Pes cavus

Principal authors: Louise Crawford, Jim Barrie

Latest evidence check March 2010

Plantar release

Traditionally soft tissue and tendon procedures were used to prevent deformity or for early supple deformities. Many currently used techniques combine these procedures.  Soft tissue procedures are primarily directed at release or resection of the plantar fascia and short toe flexors, on the basis that the deforming force of a contracted plantar fascia leads to a narrow arch base, plantarflexed 1st MT and heel pulled into varus by the windlass effect.

However, if the plantar fascial tightness is due to dorsiflexed MTP joints as part of the intrinsic-minus posture, correction might be more effective and less destructive if the toes and their plantar fascial connections were corrected first. This postulate of Stainsby's remains to be tested. 

Steindler (1921) advocated the procedure of plantar fascial release. He emphasised the importance of stripping the origins of short toe flexors and abductors of the great and little toes from the os calcis. Serial casting follows this procedure to help retain the correction. Sherman (1981) was an advocate of the procedure but advised against it in calcaneocavus deformity because, in the absence of a functioning triceps surae, the addition of a plantar release destabilises the os calcis. For calcaneal deformity, combination of plantar fascia release with calcaneal osteotomy would be appropriate. Soft tissue procedures alone have been used in children. Paulos (1980) reported good results in 26 of 27 feet with average 2.5 years follow up. They used plantar release in all patients with extensor transfer, Achilles lengthening, posterior release and/or tibialis anterior transfer as needed.
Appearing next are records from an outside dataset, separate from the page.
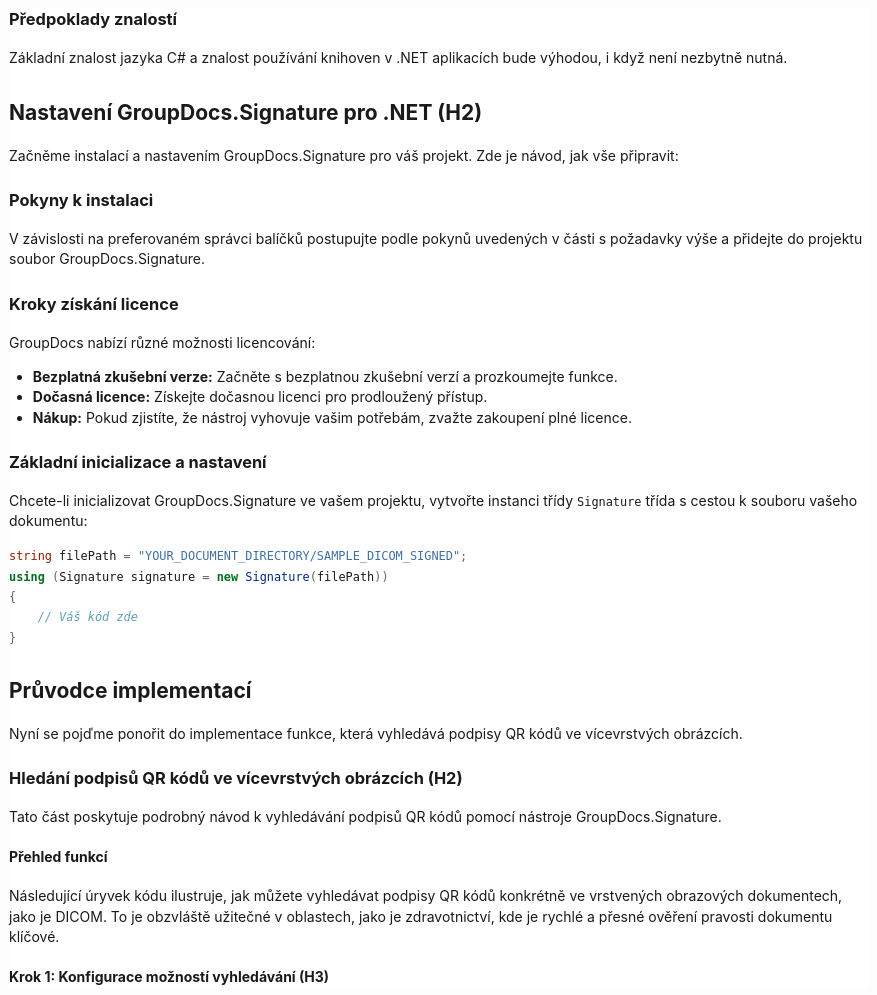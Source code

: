 ### Předpoklady znalostí

Základní znalost jazyka C# a znalost používání knihoven v .NET aplikacích bude výhodou, i když není nezbytně nutná.

## Nastavení GroupDocs.Signature pro .NET (H2)

Začněme instalací a nastavením GroupDocs.Signature pro váš projekt. Zde je návod, jak vše připravit:

### Pokyny k instalaci

V závislosti na preferovaném správci balíčků postupujte podle pokynů uvedených v části s požadavky výše a přidejte do projektu soubor GroupDocs.Signature.

### Kroky získání licence

GroupDocs nabízí různé možnosti licencování:
- **Bezplatná zkušební verze:** Začněte s bezplatnou zkušební verzí a prozkoumejte funkce.
- **Dočasná licence:** Získejte dočasnou licenci pro prodloužený přístup.
- **Nákup:** Pokud zjistíte, že nástroj vyhovuje vašim potřebám, zvažte zakoupení plné licence.

### Základní inicializace a nastavení

Chcete-li inicializovat GroupDocs.Signature ve vašem projektu, vytvořte instanci třídy `Signature` třída s cestou k souboru vašeho dokumentu:

```csharp
string filePath = "YOUR_DOCUMENT_DIRECTORY/SAMPLE_DICOM_SIGNED";
using (Signature signature = new Signature(filePath))
{
    // Váš kód zde
}
```

## Průvodce implementací

Nyní se pojďme ponořit do implementace funkce, která vyhledává podpisy QR kódů ve vícevrstvých obrázcích.

### Hledání podpisů QR kódů ve vícevrstvých obrázcích (H2)

Tato část poskytuje podrobný návod k vyhledávání podpisů QR kódů pomocí nástroje GroupDocs.Signature.

#### Přehled funkcí

Následující úryvek kódu ilustruje, jak můžete vyhledávat podpisy QR kódů konkrétně ve vrstvených obrazových dokumentech, jako je DICOM. To je obzvláště užitečné v oblastech, jako je zdravotnictví, kde je rychlé a přesné ověření pravosti dokumentu klíčové.

#### Krok 1: Konfigurace možností vyhledávání (H3)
Gastrocnemius/Achilles lengthening

Gastrocnemius/soleus tightness or contracture can be addressed by lengthening the gastrocnemuis or Achilles tendon, or both. However, the extent of hindfoot equinus can be overestimated. From this study which shows that the hindfoot is in dorsiflexion, thus Achilles lengthening is contraindicated in most CMT patients and will only reduce the power of triceps surae in stance phase, have adverse effect on gait and worsen the deformity by causing increasing dorsiflexion.
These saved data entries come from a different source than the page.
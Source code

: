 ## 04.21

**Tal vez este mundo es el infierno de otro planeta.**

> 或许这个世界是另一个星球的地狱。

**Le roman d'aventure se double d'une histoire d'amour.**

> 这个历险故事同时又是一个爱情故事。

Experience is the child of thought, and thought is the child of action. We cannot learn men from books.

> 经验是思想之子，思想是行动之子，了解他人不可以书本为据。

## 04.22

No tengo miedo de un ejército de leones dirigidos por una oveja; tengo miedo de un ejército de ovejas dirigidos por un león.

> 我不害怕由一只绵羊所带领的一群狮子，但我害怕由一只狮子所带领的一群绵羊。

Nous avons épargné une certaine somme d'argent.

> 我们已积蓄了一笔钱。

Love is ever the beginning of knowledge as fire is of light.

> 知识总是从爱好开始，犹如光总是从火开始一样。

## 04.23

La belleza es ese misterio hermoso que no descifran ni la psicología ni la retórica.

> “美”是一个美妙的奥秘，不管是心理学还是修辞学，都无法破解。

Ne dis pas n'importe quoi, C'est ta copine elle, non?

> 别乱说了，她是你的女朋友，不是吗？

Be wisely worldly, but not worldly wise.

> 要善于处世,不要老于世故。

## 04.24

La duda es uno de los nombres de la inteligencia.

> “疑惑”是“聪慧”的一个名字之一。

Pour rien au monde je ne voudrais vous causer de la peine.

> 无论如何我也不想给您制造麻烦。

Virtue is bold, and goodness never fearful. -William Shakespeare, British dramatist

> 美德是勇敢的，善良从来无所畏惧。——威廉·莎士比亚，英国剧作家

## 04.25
Heel cord lengthening should only be performed if true equinus can be proven on radiographic analysis. Aktas and Sussman (2000) found that in a population of patients with Charcot-Marie-Tooth disease the hindffot was in dorsiflexion. Thus Achilles lengthening is contraindicated in most CMT patients and will only reduce the power of triceps surae in stance phase, have adverse effect on gait and worsen the deformity by causing increasing dorsiflexion. Heel cord lengthening should only be performed if true equinus can be proven on standing lateral radiographs.

Tendon transfers

Tendon transfers for cavus deformity follow the same principles as any other tendon transfer. Transferred tendons lose one strength grade and a muscle should only be transferred when it has a power grade of at least 4. They should be routed in as straight a line of pull as possible and secured to bone rather than tendon. Tendon transfer should not be performed until any fixed deformities have been corrected.

The Girdlestone-Taylor tendon transfer may be used for flexible lesser toe deformities without midfoot deformity. For those with midfoot deformity, the toe deformity may resolve spontaneously with midfoot correction.

Fixed and flexible clawing of the first metatarsal can be corrected by the Jones procedure and its modifications.  Jones popularised the procedure of correcting a flexible plantarflexed first ray by performing a plantar fascia release and long extensor (EHL) transfer to the first metatarsal neck. This removes the deforming effect of the EHL tendon on the MTPJ and counteracts the windlass effect on the medial arch by helping to dorsiflex the first metatarsal. The IP joint is fused (in adults) or tenodesed (in children) to prevent unopposed action of FHL. To this may be added a closing wedge osteotomy of the 1st metatarsal to become the ‘extended’ Jones procedure. This should be performed where there is a proximally rigid plantarflexed first ray.

Tynan and Klenerman (1994) reported good relief of clawing in 24 patients, although less than half had relief of pain under the first metatarsal head. Breusch (2000) obtained clinically satisfactory results in 74/81 adult patients who had a modified Jones procedure, although half of these had some reservations about the result. the commones cause of reservations was limited hallux MTP movement, in some cares with degenerative changes. This was commonest in patients who also had a peroneus longus to brevis transfer. Most of Breusch's patients also had a first metatarsal dorsiflexion osteotomy.

An alternative transfer for clawing of the hallux is to detach the FHL from its insertion and pass it through the proximal phalanx. Steensma (2006) reported six procedures for clawing, with good maintenance of alignment and relief of pain at 2 years.

In calcaneocavus, the gastrocnemius/soleus complex is weak and the tibailis anterior overacting. After bony correction or stabilisation the tibailis anterior and, if necessary, other motors, are transferred into the heel. Bradley and Coleman (1981) obtained improvement in gait and push-off in 19 feet, with improved foot shape in 16 and one over-correction. However, none had normal gait.